Un hombre quería comprar una piedra preciosa para su esposa. Visitó a un joyero que sabía cómo exhibir su mercancía. Se detuvo bajo una luz brillante, deslizó un trozo de terciopelo negro sobre el mostrador de vidrio, sacó las gemas del estuche y las colocó una por una sobre el terciopelo. Sin ese fondo negro, no podría haber visto el corte, los tonos o la belleza de cada gema. "Aprendí algo de su búsqueda de esa joya: no podemos apreciar la belleza, el brillo y el brillo del evangelio de Cristo, con toda su esperanza y gracia, si nunca hemos visto el telón de fondo del pecado como realmente es ".

 

Cuando Copérnico, el gran astrónomo, se estaba muriendo, una copia de su gran libro, La revolución de los cuerpos celestes, fue puesta en sus manos. Pero no era su brillante trabajo lo que estaba en su mente.
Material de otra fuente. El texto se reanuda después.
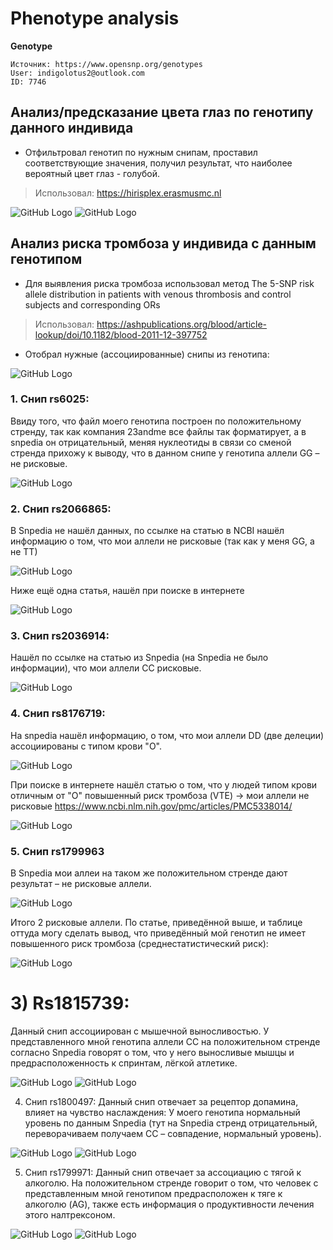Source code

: # Phenotype analysis
**Genotype** 
```
Источник: https://www.opensnp.org/genotypes
User: indigolotus2@outlook.com
ID: 7746
```
## Анализ/предсказание цвета глаз по генотипу данного индивида
- Отфильтровал генотип по нужным снипам, проставил соответствующие значения, получил результат, что наиболее вероятный цвет глаз - голубой.
> Использовал: https://hirisplex.erasmusmc.nl
 
![GitHub Logo](images/hirisplex.png)
![GitHub Logo](images/eye_color.png)

## Анализ риска тромбоза у индивида с данным генотипом
- Для выявления риска тромбоза использовал метод The 5-SNP risk allele distribution in patients with venous thrombosis and control subjects and corresponding ORs
> Использовал: https://ashpublications.org/blood/article-lookup/doi/10.1182/blood-2011-12-397752

- Отобрал нужные (ассоциированные) снипы из генотипа:

![GitHub Logo](images/trombosis.png)
 
### 1.	Снип rs6025:
Ввиду того, что файл моего генотипа построен по положительному стренду, так как компания 23andme все файлы так форматирует, а в snpedia он отрицательный, меняя нуклеотиды в связи со сменой стренда прихожу к выводу, что в данном снипе у генотипа аллели GG – не рисковые.

![GitHub Logo](images/Рисунок33.png)

### 2.	Снип rs2066865:
В Snpedia не нашёл данных, по ссылке на статью в NCBI нашёл информацию о том, что мои аллели не рисковые (так как у меня GG, а не ТТ)

![GitHub Logo](images/Рисунок34.png)

Ниже ещё одна статья, нашёл при поиске в интернете
 
![GitHub Logo](images/Рисунок35.png)

### 3.	Снип rs2036914:
Нашёл по ссылке на статью из Snpedia (на Snpedia не было информации), что мои аллели СС рисковые.
 
![GitHub Logo](images/Рисунок36.png)

### 4.	Снип rs8176719:
На snpedia нашёл информацию, о том, что мои аллели DD (две делеции) ассоциированы с типом крови "О".
 
![GitHub Logo](images/Рисунок37.png)

При поиске в интернете нашёл статью о том, что у людей типом крови отличным от "О" повышенный риск тромбоза (VTE) -> мои аллели не рисковые
https://www.ncbi.nlm.nih.gov/pmc/articles/PMC5338014/

![GitHub Logo](images/Рисунок38.png)

### 5.	Снип rs1799963
В Snpedia мои аллеи на таком же положительном стренде дают результат – не рисковые аллели.
 
![GitHub Logo](images/Рисунок39.png)

Итого 2 рисковые аллели.
По статье, приведённой выше, и таблице оттуда могу сделать вывод, что приведённый мой генотип не имеет повышенного риск тромбоза (среднестатистический риск):
 
![GitHub Logo](images/graphik.png)

# 3)	Rs1815739:
Данный снип ассоциирован с мышечной выносливостью. У представленного мной генотипа аллели СС на положительном стренде согласно Snpedia говорят о том, что у него выносливые мышцы и предрасположенность к спринтам, лёгкой атлетике.
 
![GitHub Logo](images/Рисунок41.png)
![GitHub Logo](images/Рисунок42.png)
 
4)	Снип rs1800497:
Данный снип отвечает за рецептор допамина, влияет на чувство наслаждения:
У моего генотипа нормальный уровень по данным Snpedia (тут на Snpedia стренд отрицательный, переворачиваем получаем CC – совпадение, нормальный уровень).
 
![GitHub Logo](images/Рисунок43.png)
![GitHub Logo](images/Рисунок44.png)
 
5)	Снип rs1799971:
Данный снип отвечает за ассоциацию с тягой к алкоголю.
На положительном стренде говорит о том, что человек с представленным мной генотипом предрасположен к тяге к алкоголю (AG), также есть информация о продуктивности лечения этого налтрексоном.
 
![GitHub Logo](images/Рисунок45.png)
![GitHub Logo](images/Рисунок46.png)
En su lugar, ordenó que se pusiera el siguiente epitafio en su tumba en Frauenburg: "Oh Señor, la fe que le diste a San Pablo, no puedo pedir; la misericordia que le mostraste a San Pedro, no me atrevo a pedir; pero Señor , la gracia que le mostraste al ladrón moribundo que, Señor, muéstrame ". No hay nadie que no pueda venir a Dios bajo esos términos.

 

Para que, como está escrito: El que se gloría, gloríese en el Señor. (1 Corintios 1:31)

 

Había una ley en Tokio alrededor del año 1900 y era que ningún extranjero podía residir allí a menos que tuviera un "sustituto". Hubo nativos que se contrataron para este propósito. Si el extranjero violó alguna ley, el sustituto sufrió la pena por ello, incluso si la pena fuera la muerte. De manera similar, nuestra posición ante Dios y su ley solo se puede obtener a través del trabajo sustitutivo de su Hijo. Y este trabajo sustitutivo se obtiene sin ningún costo, solo fe en él. Del sermón de James M. Gray, "Cristo, nuestro portador del pecado";

 

¿Dónde, pues, está la jactancia? Queda excluida. ¿Por cuál ley? ¿Por la de las obras? No, sino por la ley de la fe. (Romanos 3:27)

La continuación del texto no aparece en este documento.